Help - I'm breaking and smoking too many bits

Any help would be greatly appreciated. I am trying to cut some 8mm thick scrap laminate wood flooring. I’ve been burning up and breaking bits like crazy. I would like to know if my issue is the “wood” i’m using, the settings, or the bits. First off, I know I’m not using high quality bits. I’ve been using Rotozip all purpose 1/8" bit, Harbor Freight 1/8" bit, and a Harbor Freight 1/4" bit. So far the Rotozip has performed the best, but they barely last long enough to cut out a very small project. PLEASE help if you have any general ideas.

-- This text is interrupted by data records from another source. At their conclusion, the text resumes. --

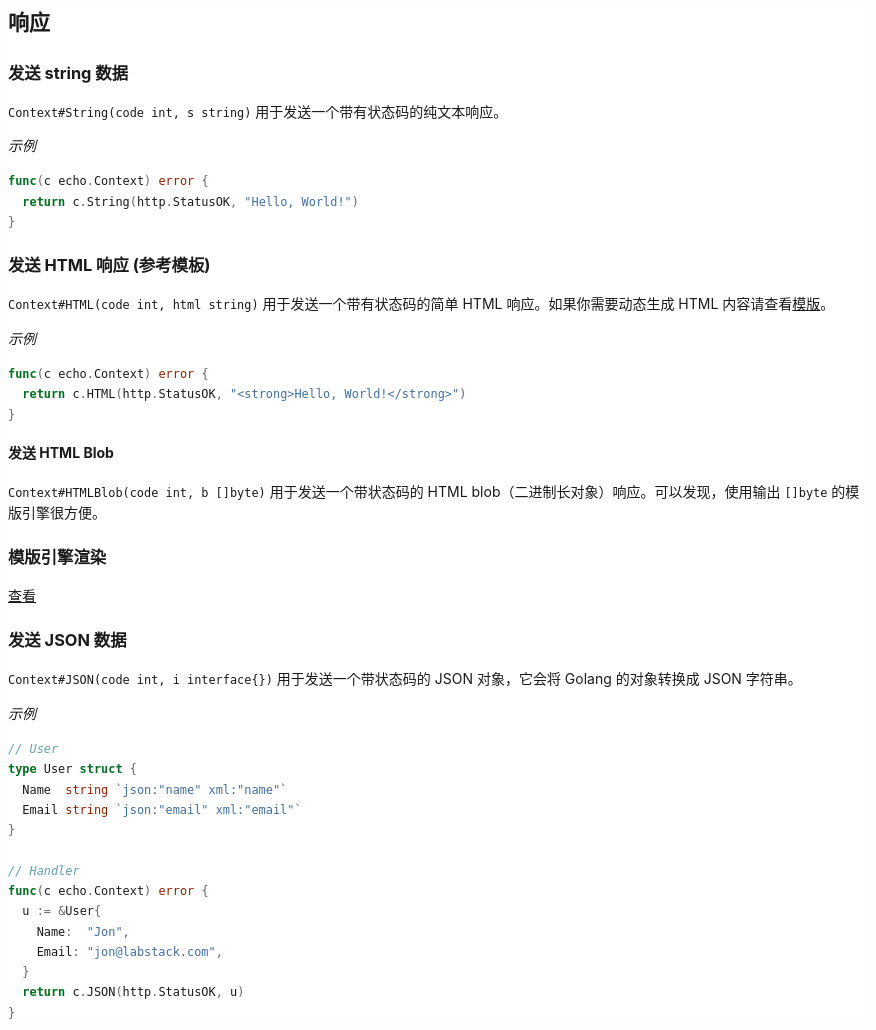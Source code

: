 ## 响应

### 发送 string 数据

`Context#String(code int, s string)` 用于发送一个带有状态码的纯文本响应。

_示例_
```go
func(c echo.Context) error {
  return c.String(http.StatusOK, "Hello, World!")
}
```

### 发送 HTML 响应 (参考模板)

`Context#HTML(code int, html string)` 用于发送一个带有状态码的简单 HTML 响应。如果你需要动态生成 HTML 内容请查看[模版](https://echo.labstack.com/guide/templates)。

_示例_

```go
func(c echo.Context) error {
  return c.HTML(http.StatusOK, "<strong>Hello, World!</strong>")
}
```

#### 发送 HTML Blob

`Context#HTMLBlob(code int, b []byte)` 用于发送一个带状态码的 HTML blob（二进制长对象）响应。可以发现，使用输出 `[]byte` 的模版引擎很方便。

### 模版引擎渲染

[查看](https://echo.labstack.com/guide/templates)

### 发送 JSON 数据

`Context#JSON(code int, i interface{})` 用于发送一个带状态码的 JSON 对象，它会将 Golang 的对象转换成 JSON 字符串。

_示例_

```go
// User
type User struct {
  Name  string `json:"name" xml:"name"`
  Email string `json:"email" xml:"email"`
}

// Handler
func(c echo.Context) error {
  u := &User{
    Name:  "Jon",
    Email: "jon@labstack.com",
  }
  return c.JSON(http.StatusOK, u)
}
```
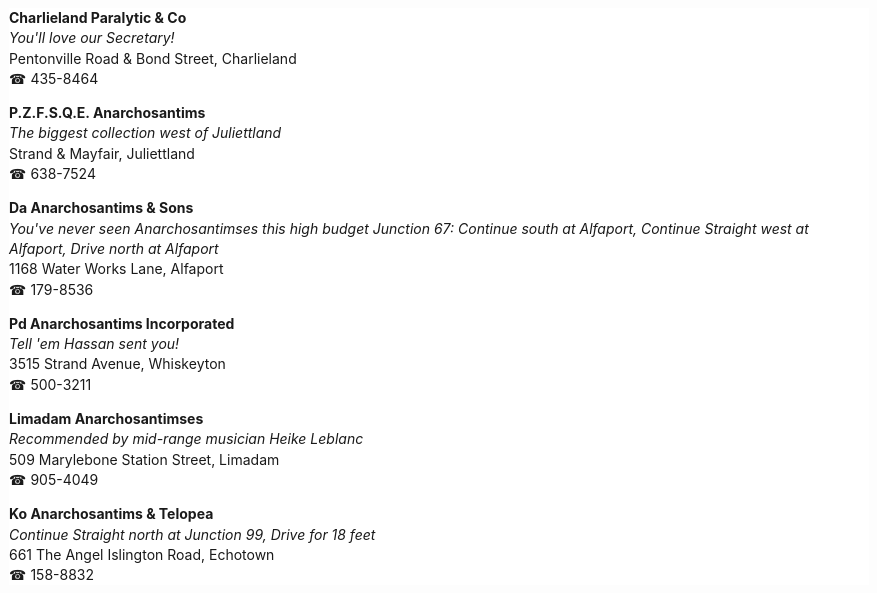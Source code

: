 **Charlieland Paralytic & Co**  
_You'll love our Secretary!_  
Pentonville Road & Bond Street, Charlieland  
☎ 435-8464

**P.Z.F.S.Q.E. Anarchosantims**  
_The biggest collection west of Juliettland_  
Strand & Mayfair, Juliettland  
☎ 638-7524

**Da Anarchosantims & Sons**  
_You've never seen Anarchosantimses this high budget 
Junction 67: Continue south at Alfaport, Continue Straight west at Alfaport, Drive north at Alfaport_  
1168 Water Works Lane, Alfaport  
☎ 179-8536

**Pd Anarchosantims Incorporated**  
_Tell 'em Hassan sent you!_  
3515 Strand Avenue, Whiskeyton  
☎ 500-3211

**Limadam Anarchosantimses**  
_Recommended by mid-range musician Heike Leblanc_  
509 Marylebone Station Street, Limadam  
☎ 905-4049

**Ko Anarchosantims & Telopea**  
_Continue Straight north at Junction 99, Drive for 18 feet_  
661 The Angel Islington Road, Echotown  
☎ 158-8832

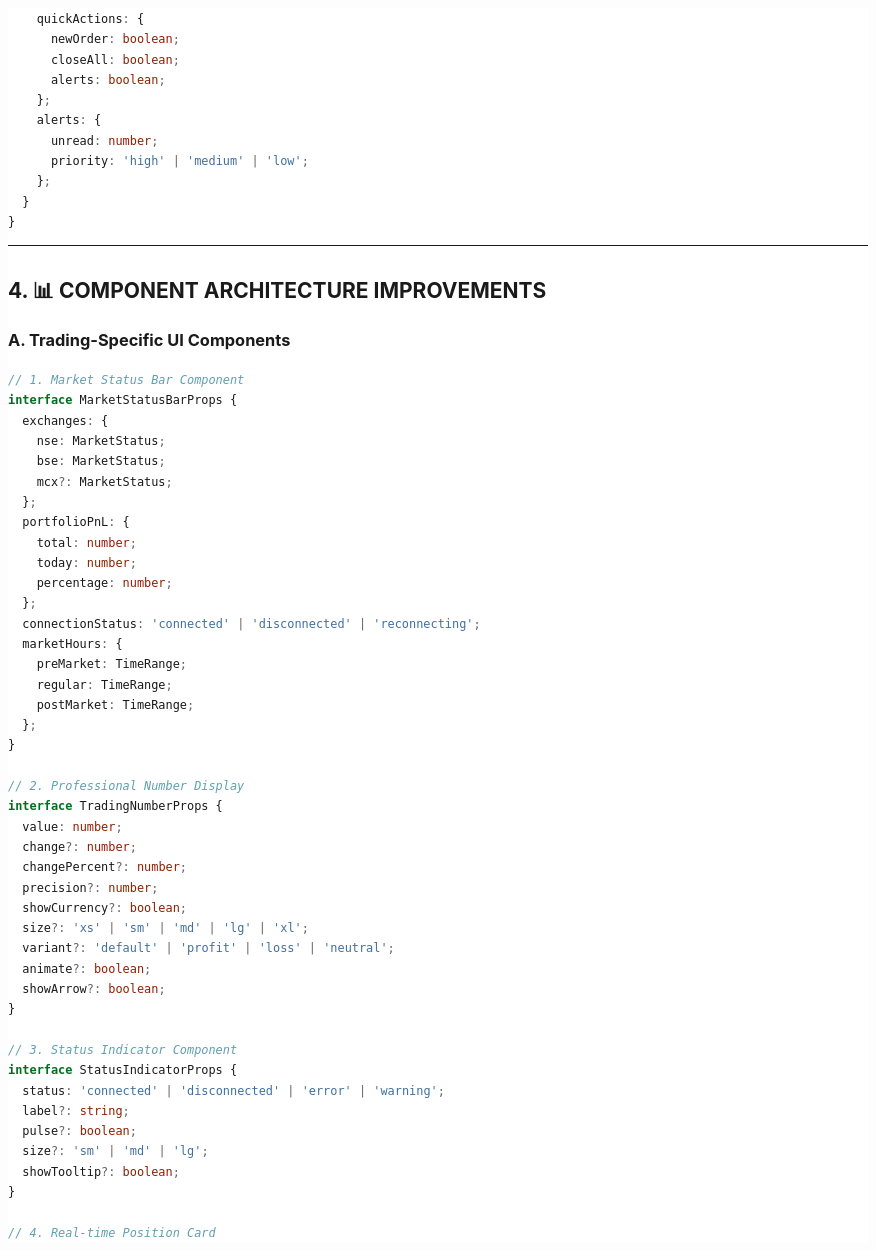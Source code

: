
 ```typescript
    quickActions: {
      newOrder: boolean;
      closeAll: boolean;
      alerts: boolean;
    };
    alerts: {
      unread: number;
      priority: 'high' | 'medium' | 'low';
    };
  }
}
```

---

## **4. 📊 COMPONENT ARCHITECTURE IMPROVEMENTS**

### **A. Trading-Specific UI Components**

```typescript
// 1. Market Status Bar Component
interface MarketStatusBarProps {
  exchanges: {
    nse: MarketStatus;
    bse: MarketStatus;
    mcx?: MarketStatus;
  };
  portfolioPnL: {
    total: number;
    today: number;
    percentage: number;
  };
  connectionStatus: 'connected' | 'disconnected' | 'reconnecting';
  marketHours: {
    preMarket: TimeRange;
    regular: TimeRange;
    postMarket: TimeRange;
  };
}

// 2. Professional Number Display
interface TradingNumberProps {
  value: number;
  change?: number;
  changePercent?: number;
  precision?: number;
  showCurrency?: boolean;
  size?: 'xs' | 'sm' | 'md' | 'lg' | 'xl';
  variant?: 'default' | 'profit' | 'loss' | 'neutral';
  animate?: boolean;
  showArrow?: boolean;
}

// 3. Status Indicator Component
interface StatusIndicatorProps {
  status: 'connected' | 'disconnected' | 'error' | 'warning';
  label?: string;
  pulse?: boolean;
  size?: 'sm' | 'md' | 'lg';
  showTooltip?: boolean;
}

// 4. Real-time Position Card
```
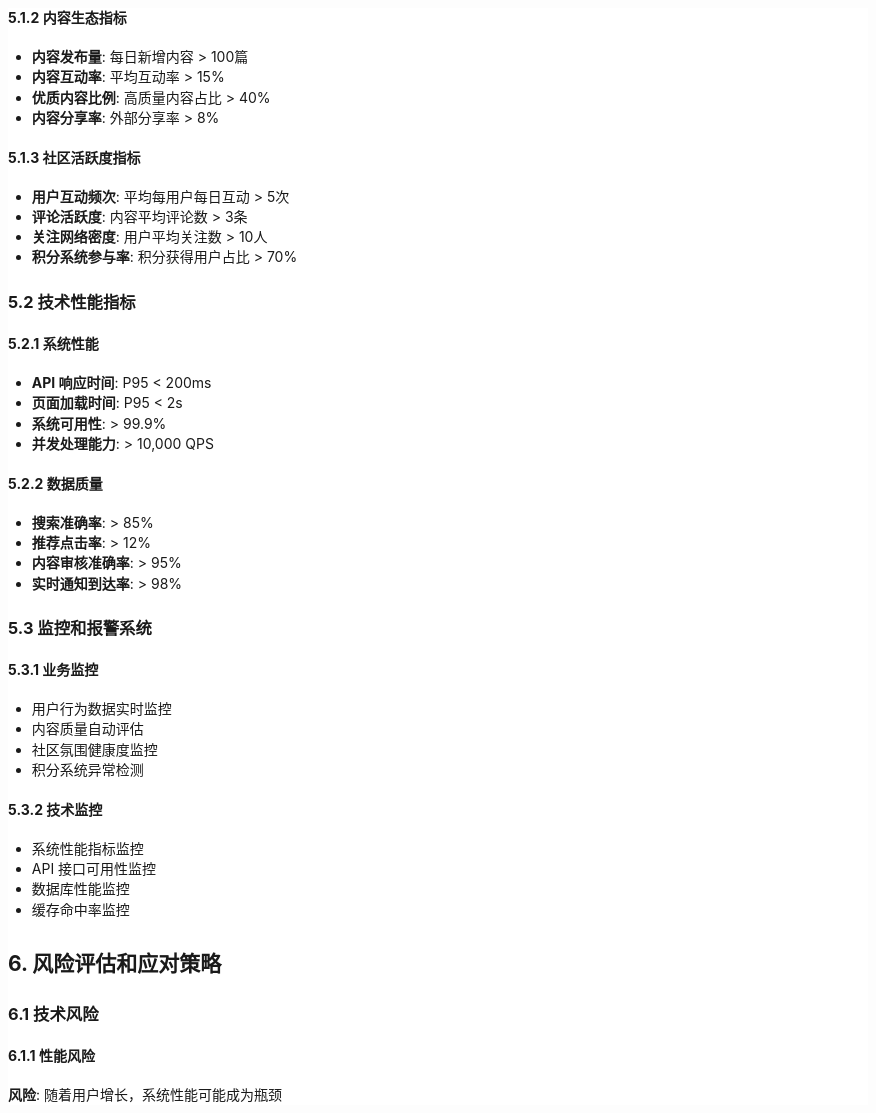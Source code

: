 #### 5.1.2 内容生态指标

- **内容发布量**: 每日新增内容 > 100篇
- **内容互动率**: 平均互动率 > 15%
- **优质内容比例**: 高质量内容占比 > 40%
- **内容分享率**: 外部分享率 > 8%

#### 5.1.3 社区活跃度指标

- **用户互动频次**: 平均每用户每日互动 > 5次
- **评论活跃度**: 内容平均评论数 > 3条
- **关注网络密度**: 用户平均关注数 > 10人
- **积分系统参与率**: 积分获得用户占比 > 70%

### 5.2 技术性能指标

#### 5.2.1 系统性能

- **API 响应时间**: P95 < 200ms
- **页面加载时间**: P95 < 2s
- **系统可用性**: > 99.9%
- **并发处理能力**: > 10,000 QPS

#### 5.2.2 数据质量

- **搜索准确率**: > 85%
- **推荐点击率**: > 12%
- **内容审核准确率**: > 95%
- **实时通知到达率**: > 98%

### 5.3 监控和报警系统

#### 5.3.1 业务监控

- 用户行为数据实时监控
- 内容质量自动评估
- 社区氛围健康度监控
- 积分系统异常检测

#### 5.3.2 技术监控

- 系统性能指标监控
- API 接口可用性监控
- 数据库性能监控
- 缓存命中率监控

## 6. 风险评估和应对策略

### 6.1 技术风险

#### 6.1.1 性能风险

**风险**: 随着用户增长，系统性能可能成为瓶颈
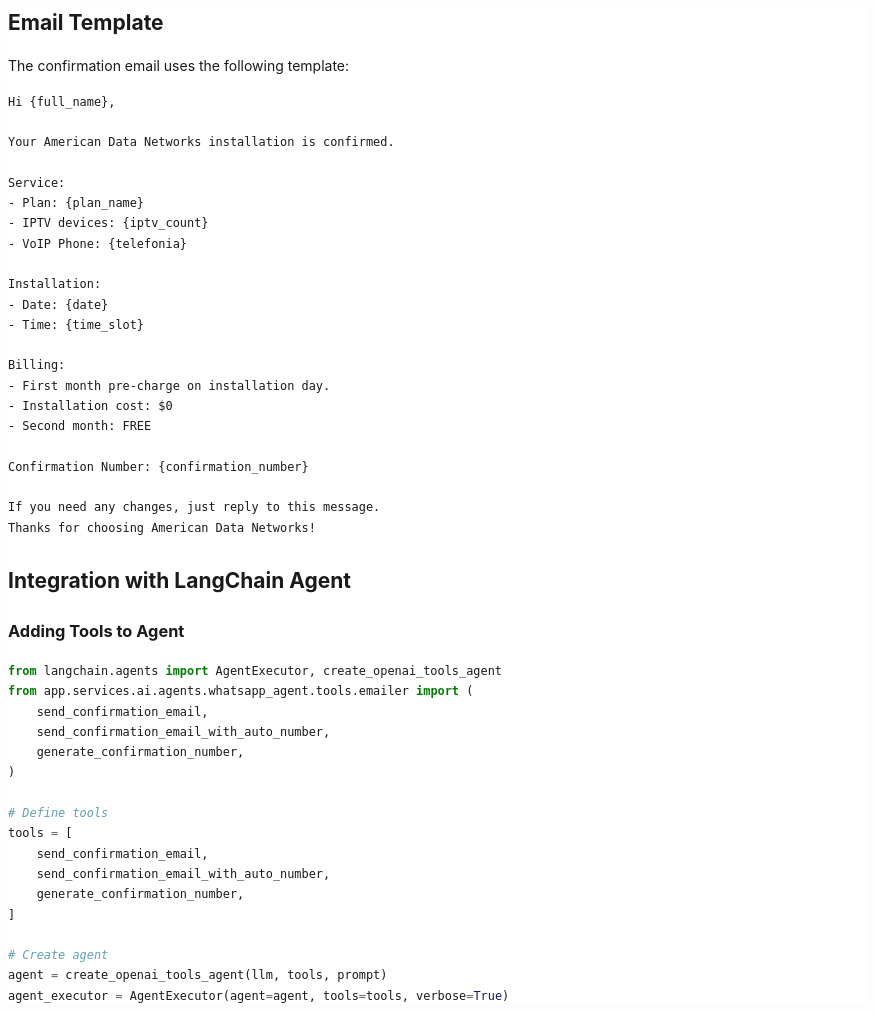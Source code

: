 ## Email Template

The confirmation email uses the following template:

```
Hi {full_name},

Your American Data Networks installation is confirmed.

Service:
- Plan: {plan_name}
- IPTV devices: {iptv_count}
- VoIP Phone: {telefonia}

Installation:
- Date: {date}
- Time: {time_slot}

Billing:
- First month pre-charge on installation day.
- Installation cost: $0
- Second month: FREE

Confirmation Number: {confirmation_number}

If you need any changes, just reply to this message.
Thanks for choosing American Data Networks!
```

## Integration with LangChain Agent

### Adding Tools to Agent

```python
from langchain.agents import AgentExecutor, create_openai_tools_agent
from app.services.ai.agents.whatsapp_agent.tools.emailer import (
    send_confirmation_email,
    send_confirmation_email_with_auto_number,
    generate_confirmation_number,
)

# Define tools
tools = [
    send_confirmation_email,
    send_confirmation_email_with_auto_number,
    generate_confirmation_number,
]

# Create agent
agent = create_openai_tools_agent(llm, tools, prompt)
agent_executor = AgentExecutor(agent=agent, tools=tools, verbose=True)
```
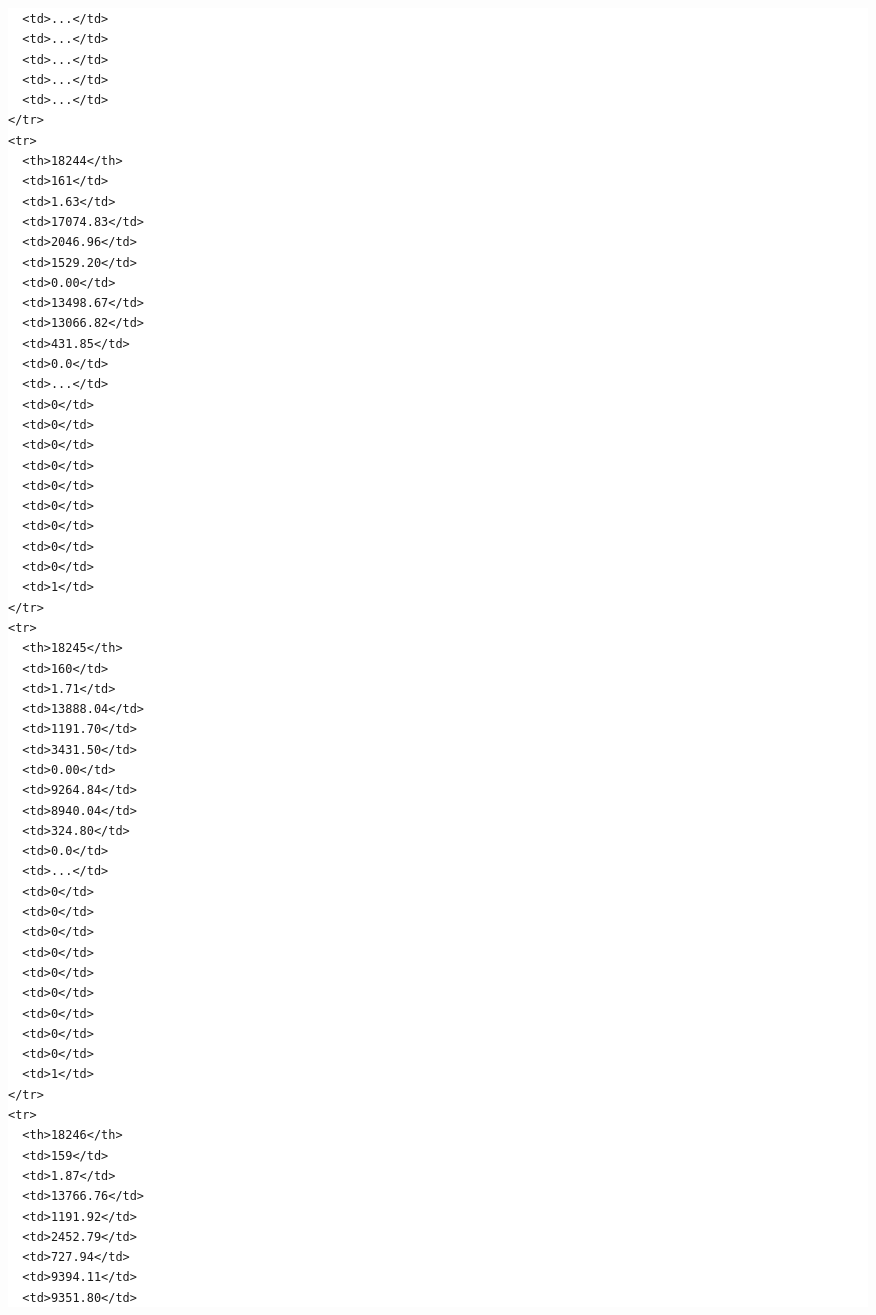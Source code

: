       <td>...</td>
      <td>...</td>
      <td>...</td>
      <td>...</td>
      <td>...</td>
    </tr>
    <tr>
      <th>18244</th>
      <td>161</td>
      <td>1.63</td>
      <td>17074.83</td>
      <td>2046.96</td>
      <td>1529.20</td>
      <td>0.00</td>
      <td>13498.67</td>
      <td>13066.82</td>
      <td>431.85</td>
      <td>0.0</td>
      <td>...</td>
      <td>0</td>
      <td>0</td>
      <td>0</td>
      <td>0</td>
      <td>0</td>
      <td>0</td>
      <td>0</td>
      <td>0</td>
      <td>0</td>
      <td>1</td>
    </tr>
    <tr>
      <th>18245</th>
      <td>160</td>
      <td>1.71</td>
      <td>13888.04</td>
      <td>1191.70</td>
      <td>3431.50</td>
      <td>0.00</td>
      <td>9264.84</td>
      <td>8940.04</td>
      <td>324.80</td>
      <td>0.0</td>
      <td>...</td>
      <td>0</td>
      <td>0</td>
      <td>0</td>
      <td>0</td>
      <td>0</td>
      <td>0</td>
      <td>0</td>
      <td>0</td>
      <td>0</td>
      <td>1</td>
    </tr>
    <tr>
      <th>18246</th>
      <td>159</td>
      <td>1.87</td>
      <td>13766.76</td>
      <td>1191.92</td>
      <td>2452.79</td>
      <td>727.94</td>
      <td>9394.11</td>
      <td>9351.80</td>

You can move faster, it will help, but no those bits are not suitable for this. Burning happens when you are spinning faster than you should be. Like starting a campfire with no matches.

I have some in the shop, or amazon and ebay are options as well as tooling (endmill) company’s.

I bought some various bits off of Amazon, and a router speed controller from the local Harbor Freight and I have initial success!! Better bits, faster travel speed, and slower RPMs. It would be nice if there was a page or table or something that shows only successes. Even if it was only for the bits you sell. Something with the basics, to give the beginners a good starting point.

Material cut, Bit - (Brand), Bit Size, Bit Type (maybe dimensions), # of flutes, router (brand/model), router speed,travel speed, depth of cut, z-speed, and any other pertinent parameters.

That’s hard to do because the speeds and feeds are dependent on the machine. Everybody’s build is slightly different which will effect how they cut. For now, stick with 1 or 2 flute upcut end mills. Actually unless you are cutting fiberglass or carbon fiber, those are the only end mills you’d ever need to use. Stay in the 15 to 20mm/s range for 1/8th inch end mills in wood. For the most part those speeds should be alright. You’ll need to test the depth of cut on some scraps to see how those speeds cut though. I’m bad about keeping logs of what settings work with what.

Solid advice from Barry as usual.

You can also look through my videos, I don’t have many. It will give a rough idea, as well as the milling basics page has that info.